Masalah sampah plastik ini juga menjadi perhatian serius Menteri Kelautan dan Perikanan Susi Pudjiastuti. Susi mengatakan, pihaknya tengah berupaya mengurangi sampah tersebut.

Dari lingkungan terdekat, Susi akan mengurangi sampah plastik di lingkungan Kementerian Kelautan dan Perikanan (KKP). Susi meminta pegawainya tidak menggunakan air botol kemasan.

Susi bahkan mengatakan akan memberi sanksi jika pegawainya membawa air botol kemasan. Berikut berita selengkapnya.

Susi Beri Denda Rp 500 Ribu

Foto: Arif Syaefudin/detikcom
Menteri Kelautan dan Perikanan Susi Pudjiastuti menerapkan kebijakan untuk mengurangi plastik di lingkungan KKP. Salah satunya adalah larangan membawa air botol kemasan.
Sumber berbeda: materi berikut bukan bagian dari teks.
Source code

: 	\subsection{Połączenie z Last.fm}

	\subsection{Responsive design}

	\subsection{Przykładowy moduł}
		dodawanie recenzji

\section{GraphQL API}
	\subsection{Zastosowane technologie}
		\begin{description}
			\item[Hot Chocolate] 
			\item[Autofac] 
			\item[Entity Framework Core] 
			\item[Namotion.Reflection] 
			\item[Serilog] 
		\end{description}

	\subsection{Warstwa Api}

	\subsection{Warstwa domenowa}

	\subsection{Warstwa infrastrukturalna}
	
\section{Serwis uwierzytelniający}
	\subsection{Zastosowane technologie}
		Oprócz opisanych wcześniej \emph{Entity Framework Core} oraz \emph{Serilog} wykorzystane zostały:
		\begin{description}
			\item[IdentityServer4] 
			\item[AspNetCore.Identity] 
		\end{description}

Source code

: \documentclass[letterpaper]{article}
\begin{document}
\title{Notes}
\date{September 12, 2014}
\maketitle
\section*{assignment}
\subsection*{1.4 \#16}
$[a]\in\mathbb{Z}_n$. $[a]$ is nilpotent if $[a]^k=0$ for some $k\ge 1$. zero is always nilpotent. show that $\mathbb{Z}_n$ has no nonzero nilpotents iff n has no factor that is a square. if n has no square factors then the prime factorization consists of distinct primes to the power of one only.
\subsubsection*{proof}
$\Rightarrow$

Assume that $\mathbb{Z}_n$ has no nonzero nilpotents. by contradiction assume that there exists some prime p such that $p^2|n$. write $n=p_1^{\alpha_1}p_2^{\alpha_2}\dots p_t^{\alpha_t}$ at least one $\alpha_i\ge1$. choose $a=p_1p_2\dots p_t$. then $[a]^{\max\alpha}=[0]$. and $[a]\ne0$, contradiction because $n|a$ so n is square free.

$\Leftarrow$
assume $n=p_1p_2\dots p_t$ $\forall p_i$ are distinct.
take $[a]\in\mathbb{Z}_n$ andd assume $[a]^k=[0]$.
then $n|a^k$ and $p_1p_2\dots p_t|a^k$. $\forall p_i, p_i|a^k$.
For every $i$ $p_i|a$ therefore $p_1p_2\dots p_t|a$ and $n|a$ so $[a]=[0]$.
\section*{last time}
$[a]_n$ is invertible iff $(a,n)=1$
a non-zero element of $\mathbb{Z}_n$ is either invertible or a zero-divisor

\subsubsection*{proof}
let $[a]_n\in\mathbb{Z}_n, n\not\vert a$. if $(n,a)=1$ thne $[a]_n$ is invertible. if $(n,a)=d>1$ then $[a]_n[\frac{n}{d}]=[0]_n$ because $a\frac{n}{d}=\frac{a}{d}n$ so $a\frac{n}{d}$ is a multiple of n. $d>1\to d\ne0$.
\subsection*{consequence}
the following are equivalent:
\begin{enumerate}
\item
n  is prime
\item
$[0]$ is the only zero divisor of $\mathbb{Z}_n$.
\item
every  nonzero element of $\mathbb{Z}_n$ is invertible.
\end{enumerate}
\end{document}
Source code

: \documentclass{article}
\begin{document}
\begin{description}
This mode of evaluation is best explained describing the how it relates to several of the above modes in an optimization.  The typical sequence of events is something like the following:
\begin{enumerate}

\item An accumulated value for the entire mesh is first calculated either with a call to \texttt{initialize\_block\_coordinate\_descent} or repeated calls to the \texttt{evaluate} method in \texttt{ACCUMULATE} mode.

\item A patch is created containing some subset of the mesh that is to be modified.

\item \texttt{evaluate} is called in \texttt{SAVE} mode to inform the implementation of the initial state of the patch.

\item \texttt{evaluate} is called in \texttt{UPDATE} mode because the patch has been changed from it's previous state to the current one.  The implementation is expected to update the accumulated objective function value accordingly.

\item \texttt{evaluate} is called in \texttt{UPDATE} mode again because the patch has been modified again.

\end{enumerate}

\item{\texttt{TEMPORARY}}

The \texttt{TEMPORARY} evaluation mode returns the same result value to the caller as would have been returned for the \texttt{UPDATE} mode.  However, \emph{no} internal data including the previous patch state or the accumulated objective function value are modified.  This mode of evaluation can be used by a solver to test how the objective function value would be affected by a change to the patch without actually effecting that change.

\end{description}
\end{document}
Susi pun akan mengenakan denda jika aturan ini dilanggar.

"Kita mengawali di Kementerian Kelautan sudah tidak boleh ada botol Aqua. That's good today. Kita denda Rp 500 ribu kalau bawa botol Aqua," kata dia dalam acara Simposium Hiu dan Pari di Indonesia ke-2 di Jakarta, Rabu (28/3/2018).

Susi mengajak semua PNS KKP untuk ikut mengawasi aturan ini. Susi akan memberikan hadiah bagi pegawai yang melaporkan suatu kecurangan.

"Cuma saya tidak tahu sistem pengawasannya bagaimana. Harusnya ada pelaporan, yang melaporkan dapat 20%," ujar dia.

"Kalau tidak ada law enforcement nggak jalan," ungkapnya.

Larangan Sudah Jalan Sebulan

Foto: Agung Pambudhy
Pelarangan tersebut tak banyak diketahui publik. Namun, Susi mengatakan, aturan tersebut sudah jalan sebulan.

Susi mengatakan aturan ini untuk mengurangi sampah plastik yang merusak lingkungan.

"Sudah jalan. Sebulan lebih," kata Susi membalas pesan detikFinance di Jakarta, Rabu (28/3/2018).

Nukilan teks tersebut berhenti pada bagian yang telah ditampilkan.